= Beginning of Section =

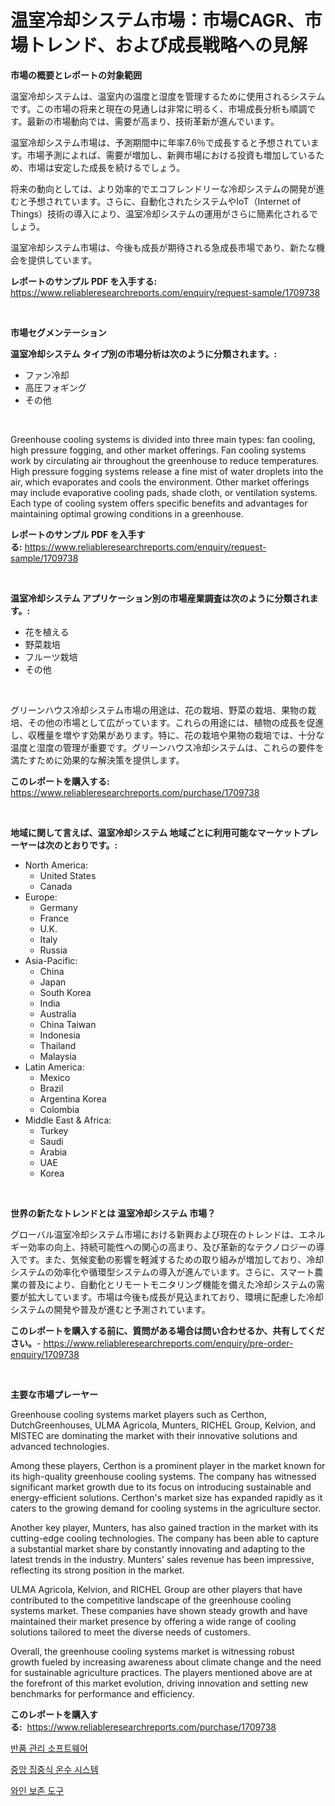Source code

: <p><h1>温室冷却システム市場：市場CAGR、市場トレンド、および成長戦略への見解</h1></p><p><strong>市場の概要とレポートの対象範囲</strong></p>
<p><p>温室冷却システムは、温室内の温度と湿度を管理するために使用されるシステムです。この市場の将来と現在の見通しは非常に明るく、市場成長分析も順調です。最新の市場動向では、需要が高まり、技術革新が進んでいます。</p><p>温室冷却システム市場は、予測期間中に年率7.6％で成長すると予想されています。市場予測によれば、需要が増加し、新興市場における投資も増加しているため、市場は安定した成長を続けるでしょう。</p><p>将来の動向としては、より効率的でエコフレンドリーな冷却システムの開発が進むと予想されています。さらに、自動化されたシステムやIoT（Internet of Things）技術の導入により、温室冷却システムの運用がさらに簡素化されるでしょう。</p><p>温室冷却システム市場は、今後も成長が期待される急成長市場であり、新たな機会を提供しています。</p></p>
<p><strong>レポートのサンプル PDF を入手する:</strong> <a href="https://www.reliableresearchreports.com/enquiry/request-sample/1709738">https://www.reliableresearchreports.com/enquiry/request-sample/1709738</a></p>
<p>&nbsp;</p>
<p><strong>市場セグメンテーション</strong></p>
<p><strong>温室冷却システム タイプ別の市場分析は次のように分類されます。:</strong></p>
<p><ul><li>ファン冷却</li><li>高圧フォギング</li><li>その他</li></ul></p>
<p>&nbsp;</p>
<p><p>Greenhouse cooling systems is divided into three main types: fan cooling, high pressure fogging, and other market offerings. Fan cooling systems work by circulating air throughout the greenhouse to reduce temperatures. High pressure fogging systems release a fine mist of water droplets into the air, which evaporates and cools the environment. Other market offerings may include evaporative cooling pads, shade cloth, or ventilation systems. Each type of cooling system offers specific benefits and advantages for maintaining optimal growing conditions in a greenhouse.</p></p>
<p><strong>レポートのサンプル PDF を入手する:</strong>&nbsp;<a href="https://www.reliableresearchreports.com/enquiry/request-sample/1709738">https://www.reliableresearchreports.com/enquiry/request-sample/1709738</a></p>
<p>&nbsp;</p>
<p><strong> 温室冷却システム アプリケーション別の市場産業調査は次のように分類されます。:</strong></p>
<p><ul><li>花を植える</li><li>野菜栽培</li><li>フルーツ栽培</li><li>その他</li></ul></p>
<p>&nbsp;</p>
<p><p>グリーンハウス冷却システム市場の用途は、花の栽培、野菜の栽培、果物の栽培、その他の市場として広がっています。これらの用途には、植物の成長を促進し、収穫量を増やす効果があります。特に、花の栽培や果物の栽培では、十分な温度と湿度の管理が重要です。グリーンハウス冷却システムは、これらの要件を満たすために効果的な解決策を提供します。</p></p>
<p><strong>このレポートを購入する:</strong>&nbsp; <a href="https://www.reliableresearchreports.com/purchase/1709738">https://www.reliableresearchreports.com/purchase/1709738</a></p>
<p>&nbsp;</p>
<p><strong>地域に関して言えば、温室冷却システム 地域ごとに利用可能なマーケットプレーヤーは次のとおりです。:</strong></p>
<p><ul>
    <li>
        North America:
        <ul>
            <li>United States</li>
            <li>Canada</li>
        </ul>
    </li>
    <li>
        Europe:
        <ul>
            <li>Germany</li>
            <li>France</li>
            <li>U.K.</li>
            <li>Italy</li>
            <li>Russia</li>
        </ul>
    </li>
    <li>
        Asia-Pacific:
        <ul>
            <li>China</li>
            <li>Japan</li>
            <li>South Korea</li>
            <li>India</li>
            <li>Australia</li>
            <li>China Taiwan</li>
            <li>Indonesia</li>
            <li>Thailand</li>
            <li>Malaysia</li>
        </ul>
    </li>
    <li>
        Latin America:
        <ul>
            <li>Mexico</li>
            <li>Brazil</li>
            <li>Argentina Korea</li>
            <li>Colombia</li>
        </ul>
    </li>
    <li>
        Middle East & Africa:
        <ul>
            <li>Turkey</li>
            <li>Saudi</li>
            <li>Arabia</li>
            <li>UAE</li>
            <li>Korea</li>
        </ul>
    </li>
    </ul></p>
<p>&nbsp;</p>
<p><strong>世界の新たなトレンドとは 温室冷却システム 市場？</strong></p>
<p><p>グローバル温室冷却システム市場における新興および現在のトレンドは、エネルギー効率の向上、持続可能性への関心の高まり、及び革新的なテクノロジーの導入です。また、気候変動の影響を軽減するための取り組みが増加しており、冷却システムの効率化や循環型システムの導入が進んでいます。さらに、スマート農業の普及により、自動化とリモートモニタリング機能を備えた冷却システムの需要が拡大しています。市場は今後も成長が見込まれており、環境に配慮した冷却システムの開発や普及が進むと予測されています。</p></p>
<p><strong>このレポートを購入する前に、質問がある場合は問い合わせるか、共有してください。</strong>- <a href="https://www.reliableresearchreports.com/enquiry/pre-order-enquiry/1709738">https://www.reliableresearchreports.com/enquiry/pre-order-enquiry/1709738</a></p>
<p>&nbsp;</p>
<p><strong>主要な市場プレーヤー</strong></p>
<p><p>Greenhouse cooling systems market players such as Certhon, DutchGreenhouses, ULMA Agricola, Munters, RICHEL Group, Kelvion, and MISTEC are dominating the market with their innovative solutions and advanced technologies.</p><p>Among these players, Certhon is a prominent player in the market known for its high-quality greenhouse cooling systems. The company has witnessed significant market growth due to its focus on introducing sustainable and energy-efficient solutions. Certhon's market size has expanded rapidly as it caters to the growing demand for cooling systems in the agriculture sector.</p><p>Another key player, Munters, has also gained traction in the market with its cutting-edge cooling technologies. The company has been able to capture a substantial market share by constantly innovating and adapting to the latest trends in the industry. Munters' sales revenue has been impressive, reflecting its strong position in the market.</p><p>ULMA Agricola, Kelvion, and RICHEL Group are other players that have contributed to the competitive landscape of the greenhouse cooling systems market. These companies have shown steady growth and have maintained their market presence by offering a wide range of cooling solutions tailored to meet the diverse needs of customers.</p><p>Overall, the greenhouse cooling systems market is witnessing robust growth fueled by increasing awareness about climate change and the need for sustainable agriculture practices. The players mentioned above are at the forefront of this market evolution, driving innovation and setting new benchmarks for performance and efficiency.</p></p>
<p><strong>このレポートを購入する:</strong>&nbsp;&nbsp;<a href="https://www.reliableresearchreports.com/purchase/1709738">https://www.reliableresearchreports.com/purchase/1709738</a></p>
<p><p><a href="https://github.com/oajzkywllm460/Market-Research-Report-List-1/blob/main/23184266627.md">반품 관리 소프트웨어</a></p><p><a href="https://github.com/Penelolack456456/Market-Research-Report-List-1/blob/main/66756046629.md">중앙 집중식 온수 시스템</a></p><p><a href="https://github.com/vsr06p4p49/Market-Research-Report-List-1/blob/main/75516526628.md">와인 보존 도구</a></p></p>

= End of Section =

• _Activity_:
Please, from the material above, copy only the lines from the line with "<li>UAE</li>" up to and including the line with "<p><strong>世界の新たなトレンドとは 温室冷却システム 市場？</strong></p>", exactly as written.

• _Response below_:
            <li>UAE</li>
            <li>Korea</li>
        </ul>
    </li>
    </ul></p>
<p>&nbsp;</p>
<p><strong>世界の新たなトレンドとは 温室冷却システム 市場？</strong></p>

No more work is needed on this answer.